Summer is almost here! This dish I’ve
made a little fusion of late spring and early summer with a faint throwback
into a Mexican influence. I got most of these ingredients at local farm stands,
so hopefully you can as well. Don’t feel like you have to adhere to this
particular format of ingredients either, any hearty lettuce or softer
dark-leafy green will work fine in this recipe.
This is fresh, delicious and a
great “Meatless Monday” option (I would throw some beans on there to increase
the protein) or side salad. Feel free to omit any spices or the cilantro.
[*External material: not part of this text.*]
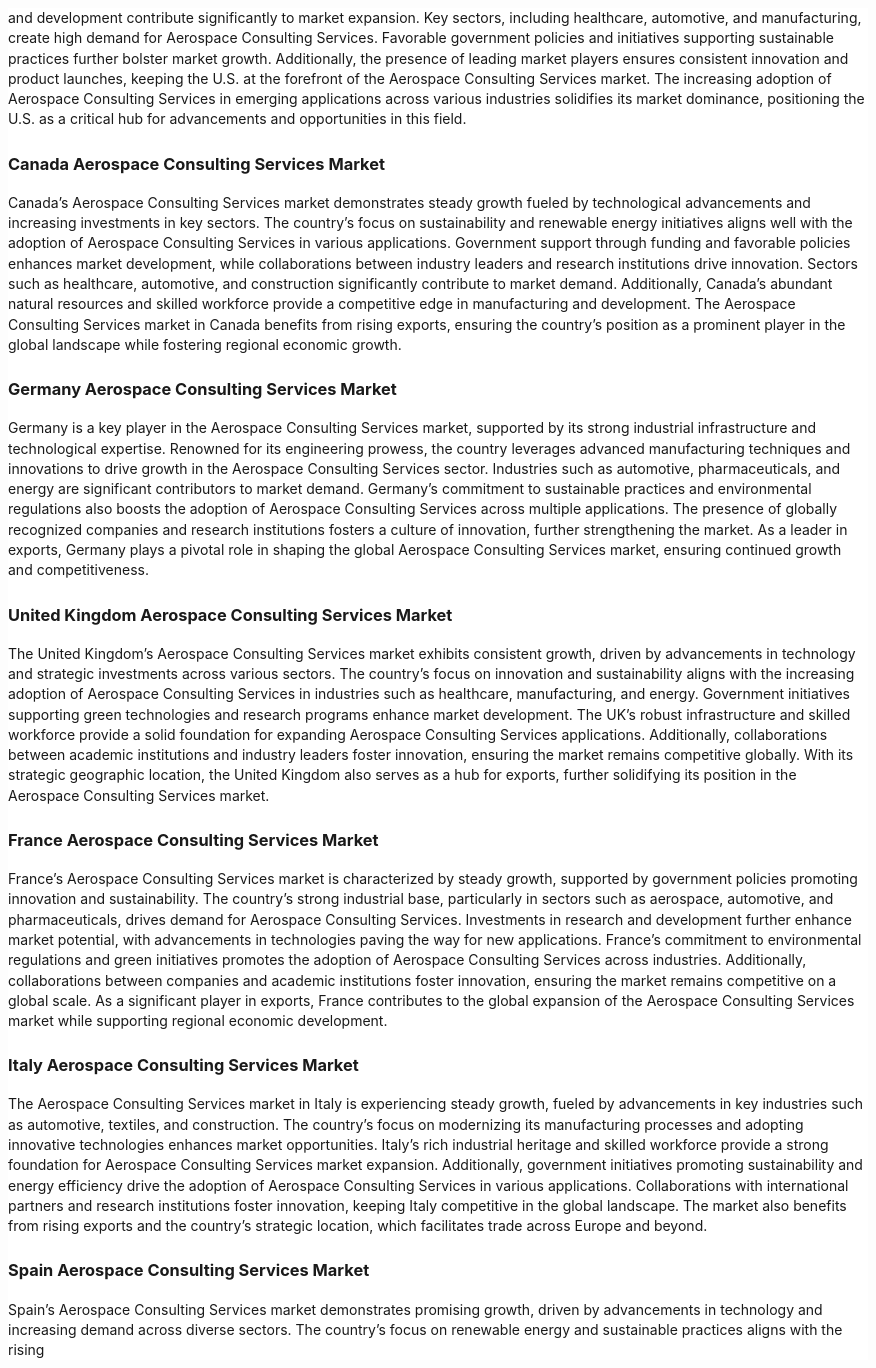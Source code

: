 and development contribute significantly to market expansion. Key sectors, including healthcare, automotive, and manufacturing, create high demand for Aerospace Consulting Services. Favorable government policies and initiatives supporting sustainable practices further bolster market growth. Additionally, the presence of leading market players ensures consistent innovation and product launches, keeping the U.S. at the forefront of the Aerospace Consulting Services market. The increasing adoption of Aerospace Consulting Services in emerging applications across various industries solidifies its market dominance, positioning the U.S. as a critical hub for advancements and opportunities in this field.</p><h3>Canada Aerospace Consulting Services Market</h3><p>Canada&rsquo;s Aerospace Consulting Services market demonstrates steady growth fueled by technological advancements and increasing investments in key sectors. The country&rsquo;s focus on sustainability and renewable energy initiatives aligns well with the adoption of Aerospace Consulting Services in various applications. Government support through funding and favorable policies enhances market development, while collaborations between industry leaders and research institutions drive innovation. Sectors such as healthcare, automotive, and construction significantly contribute to market demand. Additionally, Canada&rsquo;s abundant natural resources and skilled workforce provide a competitive edge in manufacturing and development. The Aerospace Consulting Services market in Canada benefits from rising exports, ensuring the country&rsquo;s position as a prominent player in the global landscape while fostering regional economic growth.</p><h3>Germany Aerospace Consulting Services Market</h3><p>Germany is a key player in the Aerospace Consulting Services market, supported by its strong industrial infrastructure and technological expertise. Renowned for its engineering prowess, the country leverages advanced manufacturing techniques and innovations to drive growth in the Aerospace Consulting Services sector. Industries such as automotive, pharmaceuticals, and energy are significant contributors to market demand. Germany&rsquo;s commitment to sustainable practices and environmental regulations also boosts the adoption of Aerospace Consulting Services across multiple applications. The presence of globally recognized companies and research institutions fosters a culture of innovation, further strengthening the market. As a leader in exports, Germany plays a pivotal role in shaping the global Aerospace Consulting Services market, ensuring continued growth and competitiveness.</p><h3>United Kingdom Aerospace Consulting Services Market</h3><p>The United Kingdom&rsquo;s Aerospace Consulting Services market exhibits consistent growth, driven by advancements in technology and strategic investments across various sectors. The country&rsquo;s focus on innovation and sustainability aligns with the increasing adoption of Aerospace Consulting Services in industries such as healthcare, manufacturing, and energy. Government initiatives supporting green technologies and research programs enhance market development. The UK&rsquo;s robust infrastructure and skilled workforce provide a solid foundation for expanding Aerospace Consulting Services applications. Additionally, collaborations between academic institutions and industry leaders foster innovation, ensuring the market remains competitive globally. With its strategic geographic location, the United Kingdom also serves as a hub for exports, further solidifying its position in the Aerospace Consulting Services market.</p><h3>France Aerospace Consulting Services Market</h3><p>France&rsquo;s Aerospace Consulting Services market is characterized by steady growth, supported by government policies promoting innovation and sustainability. The country&rsquo;s strong industrial base, particularly in sectors such as aerospace, automotive, and pharmaceuticals, drives demand for Aerospace Consulting Services. Investments in research and development further enhance market potential, with advancements in technologies paving the way for new applications. France&rsquo;s commitment to environmental regulations and green initiatives promotes the adoption of Aerospace Consulting Services across industries. Additionally, collaborations between companies and academic institutions foster innovation, ensuring the market remains competitive on a global scale. As a significant player in exports, France contributes to the global expansion of the Aerospace Consulting Services market while supporting regional economic development.</p><h3>Italy Aerospace Consulting Services Market</h3><p>The Aerospace Consulting Services market in Italy is experiencing steady growth, fueled by advancements in key industries such as automotive, textiles, and construction. The country&rsquo;s focus on modernizing its manufacturing processes and adopting innovative technologies enhances market opportunities. Italy&rsquo;s rich industrial heritage and skilled workforce provide a strong foundation for Aerospace Consulting Services market expansion. Additionally, government initiatives promoting sustainability and energy efficiency drive the adoption of Aerospace Consulting Services in various applications. Collaborations with international partners and research institutions foster innovation, keeping Italy competitive in the global landscape. The market also benefits from rising exports and the country&rsquo;s strategic location, which facilitates trade across Europe and beyond.</p><h3>Spain Aerospace Consulting Services Market</h3><p>Spain&rsquo;s Aerospace Consulting Services market demonstrates promising growth, driven by advancements in technology and increasing demand across diverse sectors. The country&rsquo;s focus on renewable energy and sustainable practices aligns with the rising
I’d
substitute the cilantro with dill or parsley if you aren’t a cilantro person. I’ve
also enjoyed this with a nice piece of pan seared fish or baked chicken. Top
with some grated cheese for extra sexy points.
Whatever you chose to do with it,
Enjoy!
Kale and tomato salad with roasted
asparagus
Ingredients:
1 Bunch Lacinato Kale
1 Bunch asparagus
2 Tomatoes (sliced into 8ths)
1 Juice and zest of lime
2 Tablespoons olive oil
¼ Cup pickled red onion
½ Bunch watercress
¼ Cup Chive (cut thin)
¼ Cup Cilantro (rough chop)
½ teaspoon smoked sweet paprika
½ teaspoon garlic
½ teaspoon chili powder
½ teaspoon cumin (whole preferably)
Directions:
- Wash ALL produce (Learn more here)
- Take spices and combine in container
- Toss asparagus in olive oil and place in oven (preheated at 400). Allow to roast for five to seven minutes, or until tender.
- While asparagus is roasting, cut kale into fork size (about two inches) and put into large mixing bowl
- Take tomatoes and core them (cut out the brown part on the top). Slice into 12ths if you have a big tomato 8ths if it is small. Place into large mixing bowl
- Combine remaining ingredients into bowl and toss to incorporate.
- Asparagus should be ready by now, or already done. Once removed from oven and cooled, cut on a bias into two inch strips. Add to bowl if you are serving family style. Keep Asparagus separate if you’re going to be plating.